Я, Хуан де Пареха - Элизабет Бортон де Тревиньо
Шрифт:
Интервал:
Закладка:
Я заботился о нём, как мог. Умывал, помогал одеваться, накладывал на порез целительный ароматический бальзам, делал перевязки. Однако до Генуи было ещё далеко, а рука раздулась до локтя и болела нестерпимо. Бедный Мастер лежал, сжимая левой рукой правую, и старался не кричать в голос. Я продолжал ухаживать за раной, тщательно проверяя, не появилось ли вдоль вены зловещее покраснение. Пока я его не видел и поэтому верил, что опасность не столь велика и Мастер непременно поправится.
Ступив на сушу в Генуе, мы первым делом нашли рекомендованного нам хирурга, который оказался обыкновенным брадобреем[33]. Он принялся давить и крутить руку так и эдак, и Мастеру стало дурно. Я понял, что этот горе-доктор того и гляди возьмёт со стола нож и начнёт выпускать «чёрную кровь». Перепугавшись, я взвалил бесчувственного Мастера на плечо, унёс от этого страшного человека куда подальше и решил, что продолжу лечение сам — травами и компрессами. Может, удастся сохранить кисть и обойтись без уродливых шрамов? Ведь рука Мастера ценнее, чем их Генуя со всеми потрохами!
Я принёс дона Диего в гостиницу в центре города, разместил со всеми удобствами и, наложив на рану целебные листья, накрутил сверху шерстяные тряпки.
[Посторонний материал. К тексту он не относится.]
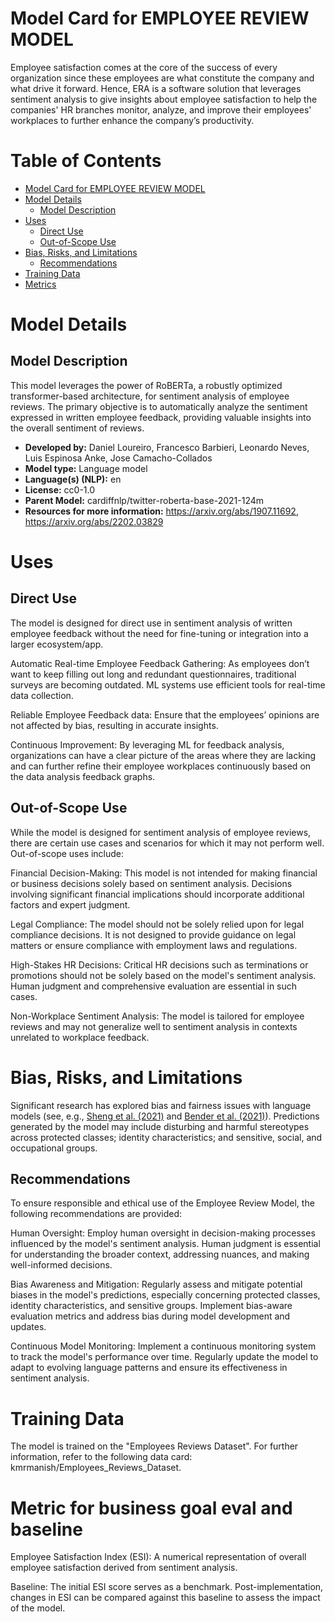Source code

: 

# Model Card for EMPLOYEE REVIEW MODEL

Employee satisfaction comes at the core of the success of every organization since these employees are what constitute the company and what drive it forward. Hence, ERA is a software solution that leverages sentiment analysis to give insights about employee satisfaction to help the companies' HR branches monitor, analyze, and improve their employees' workplaces to further enhance the company’s productivity. 


#  Table of Contents

- [Model Card for EMPLOYEE REVIEW MODEL](#model-card-for--model)
- [Model Details](#model-details)
  - [Model Description](#model-description)
- [Uses](#uses)
  - [Direct Use](#direct-use)
  - [Out-of-Scope Use](#out-of-scope-use)
- [Bias, Risks, and Limitations](#bias-risks-and-limitations)
  - [Recommendations](#recommendations)
- [Training Data](#training-data)
- [Metrics](#metrics-for-business-goal-eval-and-baselines)

# Model Details


## Model Description
This model leverages the power of RoBERTa, a robustly optimized transformer-based architecture, for sentiment analysis of employee reviews. The primary objective is to automatically analyze the sentiment expressed in written employee feedback, providing valuable insights into the overall sentiment of reviews.

- **Developed by:** Daniel Loureiro, Francesco Barbieri, Leonardo Neves, Luis Espinosa Anke, Jose Camacho-Collados
- **Model type:** Language model
- **Language(s) (NLP):** en
- **License:** cc0-1.0
- **Parent Model:** cardiffnlp/twitter-roberta-base-2021-124m
- **Resources for more information:** https://arxiv.org/abs/1907.11692,
                                      https://arxiv.org/abs/2202.03829



# Uses
## Direct Use

The model is designed for direct use in sentiment analysis of written employee feedback without the need for fine-tuning or integration into a larger ecosystem/app.

Automatic Real-time Employee Feedback Gathering: As employees don’t want to keep filling out long and redundant questionnaires, traditional surveys are becoming outdated.  ML systems use efficient tools for real-time data collection.

Reliable Employee Feedback data: Ensure that the employees’ opinions are not affected by bias, resulting in accurate insights.

Continuous Improvement: By leveraging ML for feedback analysis, organizations can have a clear picture of the areas where they are lacking and can further refine their employee workplaces continuously based on the data analysis feedback graphs.


## Out-of-Scope Use

While the model is designed for sentiment analysis of employee reviews, there are certain use cases and scenarios for which it may not perform well. Out-of-scope uses include:

Financial Decision-Making: This model is not intended for making financial or business decisions solely based on sentiment analysis. Decisions involving significant financial implications should incorporate additional factors and expert judgment.

Legal Compliance: The model should not be solely relied upon for legal compliance decisions. It is not designed to provide guidance on legal matters or ensure compliance with employment laws and regulations.

High-Stakes HR Decisions: Critical HR decisions such as terminations or promotions should not be solely based on the model's sentiment analysis. Human judgment and comprehensive evaluation are essential in such cases.

Non-Workplace Sentiment Analysis: The model is tailored for employee reviews and may not generalize well to sentiment analysis in contexts unrelated to workplace feedback.


# Bias, Risks, and Limitations

Significant research has explored bias and fairness issues with language models (see, e.g., [Sheng et al. (2021)](https://aclanthology.org/2021.acl-long.330.pdf) and [Bender et al. (2021)](https://dl.acm.org/doi/pdf/10.1145/3442188.3445922)). Predictions generated by the model may include disturbing and harmful stereotypes across protected classes; identity characteristics; and sensitive, social, and occupational groups.


## Recommendations

To ensure responsible and ethical use of the Employee Review Model, the following recommendations are provided:

Human Oversight: Employ human oversight in decision-making processes influenced by the model's sentiment analysis. Human judgment is essential for understanding the broader context, addressing nuances, and making well-informed decisions.

Bias Awareness and Mitigation: Regularly assess and mitigate potential biases in the model's predictions, especially concerning protected classes, identity characteristics, and sensitive groups. Implement bias-aware evaluation metrics and address bias during model development and updates.

Continuous Model Monitoring: Implement a continuous monitoring system to track the model's performance over time. Regularly update the model to adapt to evolving language patterns and ensure its effectiveness in sentiment analysis.

# Training Data

The model is trained on the "Employees Reviews Dataset". For further information, refer to the following data card: kmrmanish/Employees_Reviews_Dataset.


# Metric for business goal eval and baseline

Employee Satisfaction Index (ESI):
A numerical representation of overall employee satisfaction derived from sentiment analysis.

Baseline: The initial ESI score serves as a benchmark. Post-implementation, changes in ESI can be compared against this baseline to assess the impact of the model.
Часто меняя эти компрессы, я держал их на кисти Мастера круглые сутки, много дней подряд, и отпаивал его горячим бульоном, жидкой сладкой овсянкой и красным вином, чтобы подкрепить его и очистить кровь. Я благодарю Господа за то, что он наставил меня и помог на этом пути. Вскоре нарыв перестало дёргать, опухоль спала, а рваные края раны затянулись здоровой коркой.
— Ты спас мне руку, Хуанико, — сказал Мастер однажды утром, увидев, что его кисть приняла наконец нормальный цвет и размер. — Проси всё, что захочешь.
В голове у меня промелькнуло много просьб разом, но я тут же одумался. Разве можно просить вознаграждение за то, что я сделал из преданности Мастеру? Да и зачем? Ведь стоит мне только заикнуться, что у меня возникла в чём-то нужда, он тут же даёт или покупает нужную вещь. Поэтому я ответил так:
— Мастер, ничего я просить не буду. Когда-нибудь, может, и попрошу, но не сейчас. Сейчас мне нужно только одно: чтобы вы не болели. И я каждую минуту возношу хвалу Богу за то, что ваша рука спасена и напишет ещё много великолепных картин.
Мастер промолчал. Он вообще был немногословным человеком. Но я видел, что мои слова ему дороги, что он мысленно перебирает их, чтобы сохранить в тайниках души.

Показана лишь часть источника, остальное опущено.